Libero, 14 marzo 2018
In attesa del duello con gli Usa Tim litiga anche con i sindacati
Vincent Bollorè, gran capo di Vivendi, apre un secondo fronte sulla partita Tim. Come se non gli bastasse il duello con Elliott per il controllo del gruppo. Ai sindacati che chiedevano una moratoria sul nuovo piano di tagli, è stato opposto un rifiuto: andranno a casa ancora 6.500 dipendenti di cui 2.500 con un esodo incentivato e altri 4.000 prepensionati. A fronte questa riduzione ci saranno duemila assunzioni il cui costo però sarà spalmato in gran parte sul resto dell’organico.

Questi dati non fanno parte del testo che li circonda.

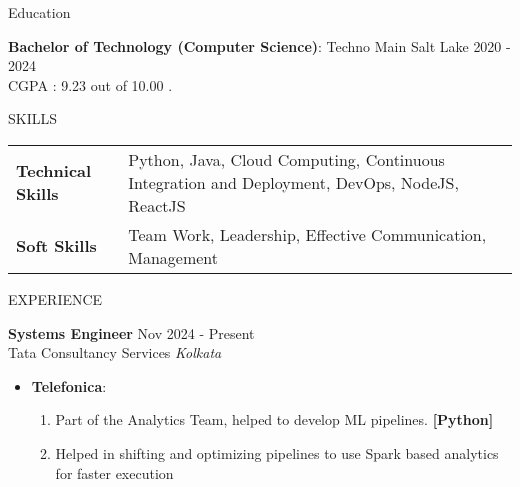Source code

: \documentclass{resume} %
\begin{document}
\begin{rSection}{Education}

{\bf Bachelor of Technology (Computer Science)}: Techno Main Salt Lake \hfill {2020 - 2024}\\
CGPA : 9.23 out of 10.00 . 



\end{rSection}


\begin{rSection}{SKILLS}
\begin{tabularx}{\linewidth}{@{}l X@{}}
\textbf{Technical Skills} &  \normalsize{Python, Java, Cloud Computing, Continuous Integration and Deployment, DevOps, NodeJS, ReactJS}\\
\textbf{Soft Skills} &  \normalsize{Team Work, Leadership, Effective Communication, Management}\\
\end{tabularx}
\end{rSection}



\begin{rSection}{EXPERIENCE}

\textbf{Systems Engineer} \hfill Nov 2024 - Present\\
Tata Consultancy Services \hfill \textit{Kolkata}
 \begin{itemize}
    \itemsep -2pt {} 
     \item \textbf{Telefonica}: 
        \begin{enumerate}
        \itemsep -2pt
            \item Part of the Analytics Team, helped to develop ML pipelines. \textbf{[Python]}
            \item Helped in shifting and optimizing pipelines to use Spark based analytics for faster execution
        \end{enumerate}

 \end{itemize}



\end{rSection} 
\end{document}
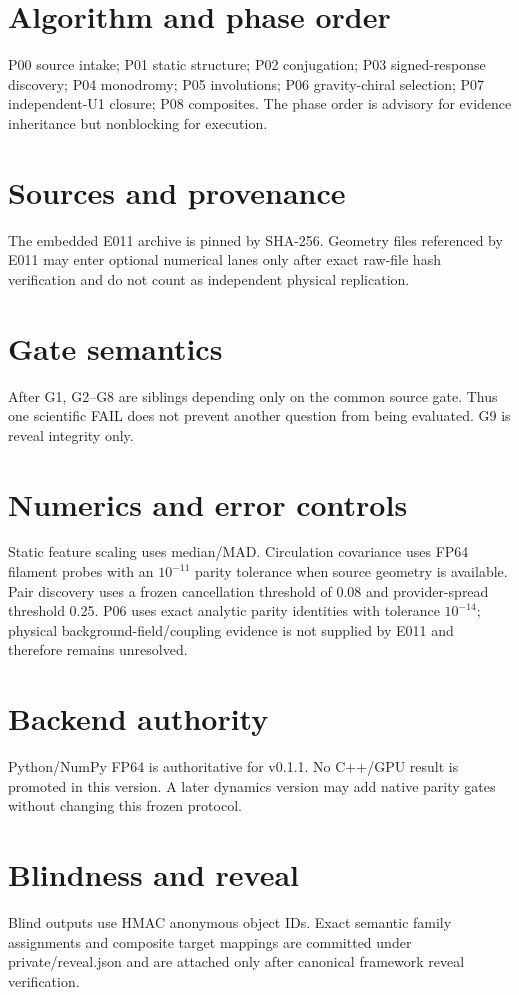 \documentclass[11pt]{article}
\begin{document}
\section{Algorithm and phase order}
P00 source intake; P01 static structure; P02 conjugation; P03 signed-response discovery; P04 monodromy; P05 involutions; P06 gravity-chiral selection; P07 independent-U1 closure; P08 composites. The phase order is advisory for evidence inheritance but nonblocking for execution.
\section{Sources and provenance}
The embedded E011 archive is pinned by SHA-256. Geometry files referenced by E011 may enter optional numerical lanes only after exact raw-file hash verification and do not count as independent physical replication.
\section{Gate semantics}
After G1, G2--G8 are siblings depending only on the common source gate. Thus one scientific FAIL does not prevent another question from being evaluated. G9 is reveal integrity only.
\section{Numerics and error controls}
Static feature scaling uses median/MAD. Circulation covariance uses FP64 filament probes with an $10^{-11}$ parity tolerance when source geometry is available. Pair discovery uses a frozen cancellation threshold of 0.08 and provider-spread threshold 0.25. P06 uses exact analytic parity identities with tolerance $10^{-14}$; physical background-field/coupling evidence is not supplied by E011 and therefore remains unresolved.
\section{Backend authority}
Python/NumPy FP64 is authoritative for v0.1.1. No C++/GPU result is promoted in this version. A later dynamics version may add native parity gates without changing this frozen protocol.
\section{Blindness and reveal}
Blind outputs use HMAC anonymous object IDs. Exact semantic family assignments and composite target mappings are committed under private/reveal.json and are attached only after canonical framework reveal verification.
\end{document}
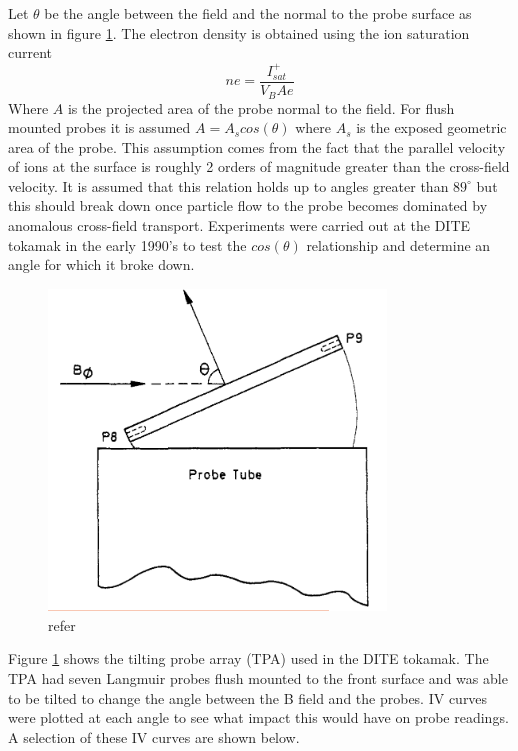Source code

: \documentclass[12pt]{article}
\def\be{\begin{equation}}
\def\ee{\end{equation}}
\begin{document}
Let $\theta$ be the angle between the field and the normal to the probe surface as shown in figure \ref{fig:angle}. The electron density is obtained using the ion saturation current 
\be
ne = \frac{I^+_{sat}}{V_B A e} 
\ee
Where $A$ is the projected area of the probe normal to the field. For flush mounted probes it is assumed $A = A_s cos(\theta)$ where $A_s$ is the exposed geometric area of the probe. This assumption comes from the fact that the parallel velocity of ions at the surface is roughly 2 orders of magnitude greater than the cross-field velocity. It is assumed that this relation holds up to angles greater than $89 ^{\circ}$ but this should break down once particle flow to the probe becomes dominated by anomalous cross-field transport. Experiments were carried out at the DITE tokamak in the early 1990's to test the $cos(\theta)$ relationship and determine an angle for which it broke down. 
\begin{figure}[H]
\centering
\includegraphics[width=0.8\textwidth]{angle}
\caption{refer \cite{tilting}}
\label{fig:angle}
\end{figure}
Figure \ref{fig:angle} shows the tilting probe array (TPA) used in the DITE tokamak. The TPA had seven Langmuir probes flush mounted to the front surface and was able to be tilted to change the angle between the B field and the probes. IV curves were plotted at each angle to see what impact this would have on probe readings. A selection of these IV curves are shown below. 
\end{document}
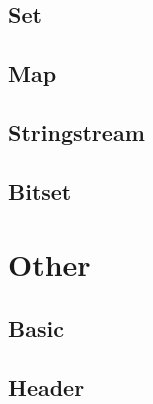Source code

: \subsection{Set}


\subsection{Map}


\subsection{Stringstream}


\subsection{Bitset}






\section{Other}

\subsection{Basic}


\subsection{Header}


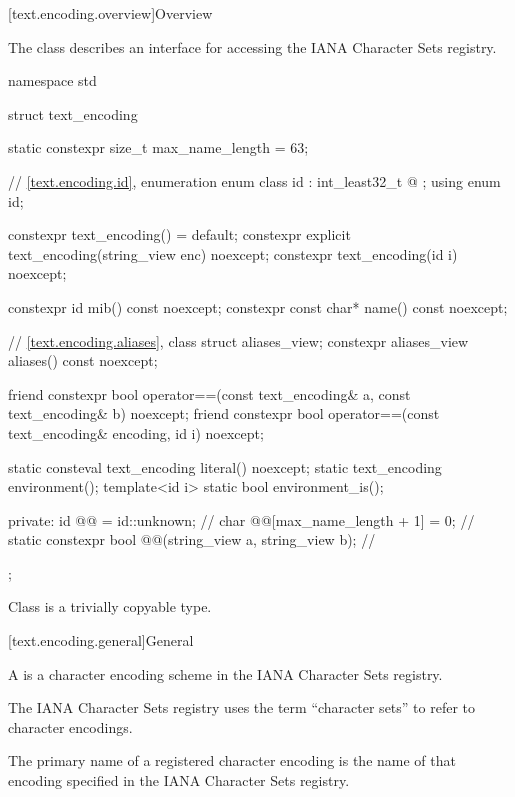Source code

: [text.encoding.overview]{Overview}

\pnum
The class  describes an interface
for accessing the IANA Character Sets registry\supercite{iana-charset}.

%
\begin{codeblock}
namespace std {
  struct text_encoding {
    static constexpr size_t max_name_length = 63;

    // \ref{text.encoding.id}, enumeration 
    enum class id : int_least32_t {
      @\seebelow@
    };
    using enum id;

    constexpr text_encoding() = default;
    constexpr explicit text_encoding(string_view enc) noexcept;
    constexpr text_encoding(id i) noexcept;

    constexpr id mib() const noexcept;
    constexpr const char* name() const noexcept;

    // \ref{text.encoding.aliases}, class 
    struct aliases_view;
    constexpr aliases_view aliases() const noexcept;

    friend constexpr bool operator==(const text_encoding& a,
                                     const text_encoding& b) noexcept;
    friend constexpr bool operator==(const text_encoding& encoding, id i) noexcept;

    static consteval text_encoding literal() noexcept;
    static text_encoding environment();
    template<id i> static bool environment_is();

  private:
    id @@ = id::unknown;                                              // \expos
    char @@[max_name_length + 1] = {0};                              // \expos
    static constexpr bool @@(string_view a, string_view b);      // \expos
  };
}
\end{codeblock}

\pnum
Class  is
a trivially copyable type.

[text.encoding.general]{General}

\pnum
A  is
a character encoding scheme in the IANA Character Sets registry.
\begin{note}
The IANA Character Sets registry uses the term ``character sets''
to refer to character encodings.
\end{note}
The primary name of a registered character encoding is
the name of that encoding specified in the IANA Character Sets registry.

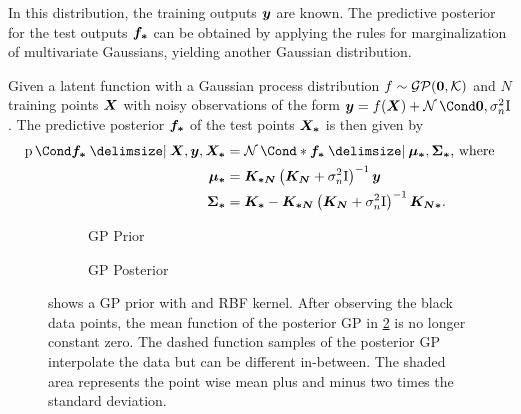 In this distribution, the training outputs $\bm{y}$ are known.
The predictive posterior for the test outputs $\bm{f_\ast}$ can be obtained by applying the rules for marginalization of multivariate Gaussians, yielding another Gaussian distribution.
\begin{lemma}
    \label{lem:gp_posterior}
    Given a latent function with a Gaussian process distribution $f \sim \operatorname{\mathcal{GP}}(\bm{0}, \operatorname{\mathcal{K}})$ and $N$ training points $\bm{X}$ with noisy observations of the form $\mat{y} = f(\mat{X}) + \Gaussian{\mat{0}, \sigma_n^2 \Eye}$.
    The predictive posterior $\bm{f_\ast}$ of the test points $\bm{X_\ast}$ is then given by
    \begin{align}
        \begin{split}
            \Prob{\mat{f_\ast} \given \mat{X}, \mat{y}, \mat{X_\ast}} &= \Gaussian*{\mat{f_\ast} \given \mat{\mu_\ast}, \mat{\Sigma_\ast}} \text{, where} \\
            \mat{\mu_\ast} &= \mat{K_{\ast N}} \left( \mat{K_N} + \sigma_n^2 \Eye \right)^{-1} \mat{y} \\
            \mat{\Sigma_\ast} &= \mat{K_\ast} - \mat{K_{\ast N}} \left( \mat{K_N} + \sigma_n^2 \Eye \right)^{-1} \mat{K_{N\ast}}.
        \end{split}
    \end{align}
\end{lemma}
\begin{figure}[tb]
    \centering
    \begin{subfigure}{\subfigurewidth}
        \centering
        \caption{GP Prior}
        \label{fig:gp_posterior:prior}
    \end{subfigure}
    \begin{subfigure}{\subfigurewidth}
        \centering
        \caption{GP Posterior}
        \label{fig:gp_posterior:posterior}
    \end{subfigure}
    \caption[GP posterior]{
         shows a GP prior with and RBF kernel.
        After observing the black data points, the mean function of the posterior GP in \cref{fig:gp_posterior:posterior} is no longer constant zero.
        The dashed function samples of the posterior GP interpolate the data but can be different in-between.
        The shaded area represents the point wise mean plus and minus two times the standard deviation.
    }
    \label{fig:gp_posterior}
\end{figure}


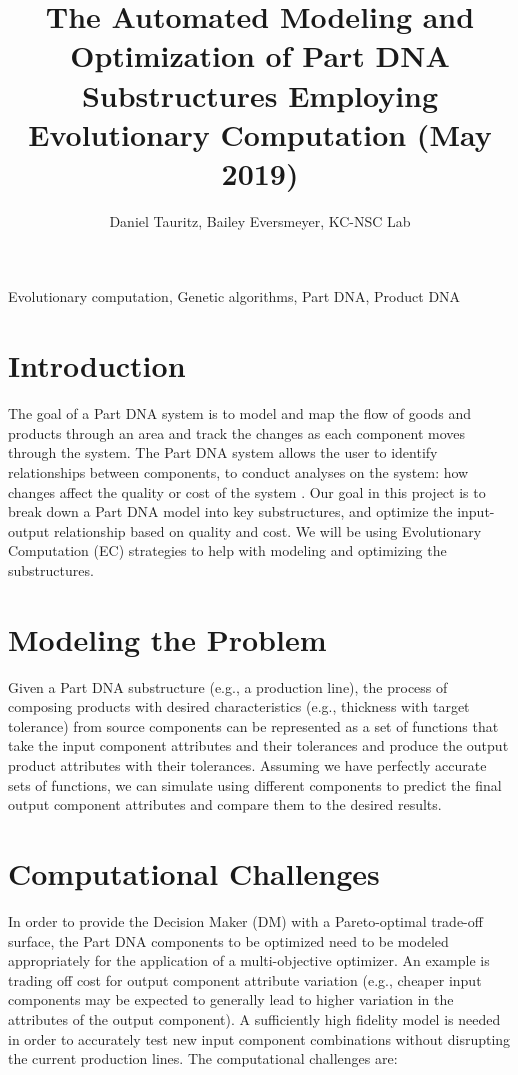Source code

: \documentclass{IEEEtran}
\begin{document}
\title{The Automated Modeling and Optimization of Part DNA Substructures Employing Evolutionary Computation (May 2019)}
\author{Daniel Tauritz, Bailey Eversmeyer, KC-NSC Lab}

\maketitle

\begin{abstract}

\end{abstract}

\begin{IEEEkeywords}
Evolutionary computation, Genetic algorithms, Part DNA, Product DNA
\end{IEEEkeywords}

\section{Introduction}
The goal of a Part DNA system is to model and map the flow of goods and products through an area and track the changes as each component moves through the system. The Part DNA system allows the user to identify relationships between components, to conduct analyses on the system: how changes affect the quality or cost of the system \cite{b1}. Our goal in this project is to break down a Part DNA model into key substructures, and optimize the input-output relationship based on quality and cost. We will be using Evolutionary Computation (EC) strategies to help with modeling and optimizing the substructures.

\section{Modeling the Problem}
Given a Part DNA substructure (e.g., a production line), the process of composing products with desired characteristics (e.g., thickness with target tolerance) from source components can be represented as a set of functions that take the input component attributes and their tolerances and produce the output product attributes with their tolerances. Assuming we have perfectly accurate sets of functions, we can simulate using different components to predict the final output component attributes and compare them to the desired results.

\section{Computational Challenges}
In order to provide the Decision Maker (DM) with a Pareto-optimal trade-off surface, the Part DNA components to be optimized need to be modeled appropriately for the application of a multi-objective optimizer. An example is trading off cost for output component attribute variation (e.g., cheaper input components may be expected to generally lead to higher variation in the attributes of the output component). A sufficiently high fidelity model is needed in order to accurately test new input component combinations without disrupting the current production lines. The computational challenges are:
\end{document}
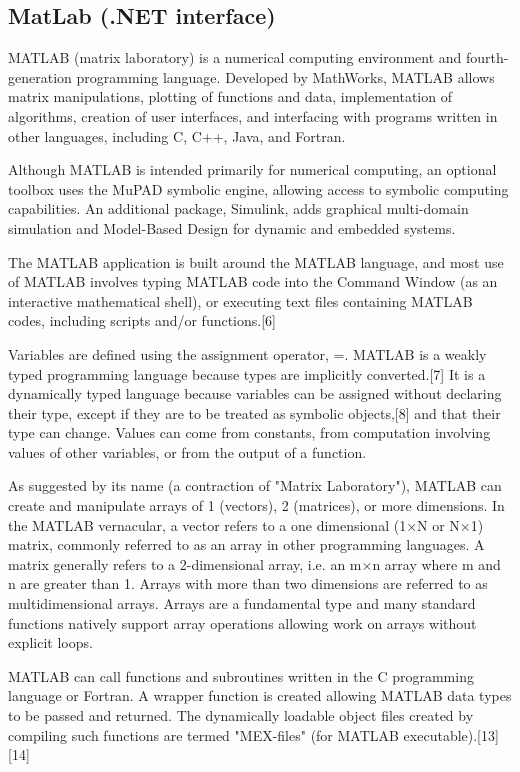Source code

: 	
	
	\newpage
	\subsection{MatLab (.NET interface)}
	\label{MatLabNET}
	
	MATLAB (matrix laboratory) is a numerical computing environment and fourth-generation programming language. Developed by MathWorks, MATLAB allows matrix manipulations, plotting of functions and data, implementation of algorithms, creation of user interfaces, and interfacing with programs written in other languages, including C, C++, Java, and Fortran.
	
	\vpara
	Although MATLAB is intended primarily for numerical computing, an optional toolbox uses the MuPAD symbolic engine, allowing access to symbolic computing capabilities. An additional package, Simulink, adds graphical multi-domain simulation and Model-Based Design for dynamic and embedded systems.
	
	\vpara
	The MATLAB application is built around the MATLAB language, and most use of MATLAB involves typing MATLAB code into the Command Window (as an interactive mathematical shell), or executing text files containing MATLAB codes, including scripts and/or functions.[6]
	
	\vpara
	Variables are defined using the assignment operator, =. MATLAB is a weakly typed programming language because types are implicitly converted.[7] It is a dynamically typed language because variables can be assigned without declaring their type, except if they are to be treated as symbolic objects,[8] and that their type can change. Values can come from constants, from computation involving values of other variables, or from the output of a function. 
	
	\vpara
	As suggested by its name (a contraction of "Matrix Laboratory"), MATLAB can create and manipulate arrays of 1 (vectors), 2 (matrices), or more dimensions. In the MATLAB vernacular, a vector refers to a one dimensional (1×N or N×1) matrix, commonly referred to as an array in other programming languages. A matrix generally refers to a 2-dimensional array, i.e. an m×n array where m and n are greater than 1. Arrays with more than two dimensions are referred to as multidimensional arrays. Arrays are a fundamental type and many standard functions natively support array operations allowing work on arrays without explicit loops.
	
	\vpara
	MATLAB can call functions and subroutines written in the C programming language or Fortran. A wrapper function is created allowing MATLAB data types to be passed and returned. The dynamically loadable object files created by compiling such functions are termed "MEX-files" (for MATLAB executable).[13][14]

Infatti verrà applicato il principio della “solidarietà espansiva” per cui tutti i dipendenti dovranno rinunciare a venti minuti di paga giornaliera. Il risparmio pagherà le assunzioni. Un piano che i sindacati faticano ad accettare. Tanto più che in dieci anni Telecom ha perso 16 mila posti di lavoro in Italia (ventitremila in tutto il mondo) e il fatturato è sceso da 30 a 19 miliardi (per effetto anche delle dismissioni).
C’è un nuovo incontro fissato per martedì ma il clima non è affatto promettente. I sindacati, infatti, chiedono notizie anche sull’altra grande partita che Vivendi sta combattendo sul fronte della Tim. Riguarda il controllo che ora viene minacciato dagli americani di Elliott. Il fondo ha investito finora 800 milioni per il 5,9%. Potrebbe arrivare facilmente al 9,9%. Da questa base cercare alleati per ribaltare la governance. Il profumo della battaglia in preparazione ha messo le ali al titolo che tuttavia ieri si è concesso una pausa. È sceso del 2,37% a 80 centesimi.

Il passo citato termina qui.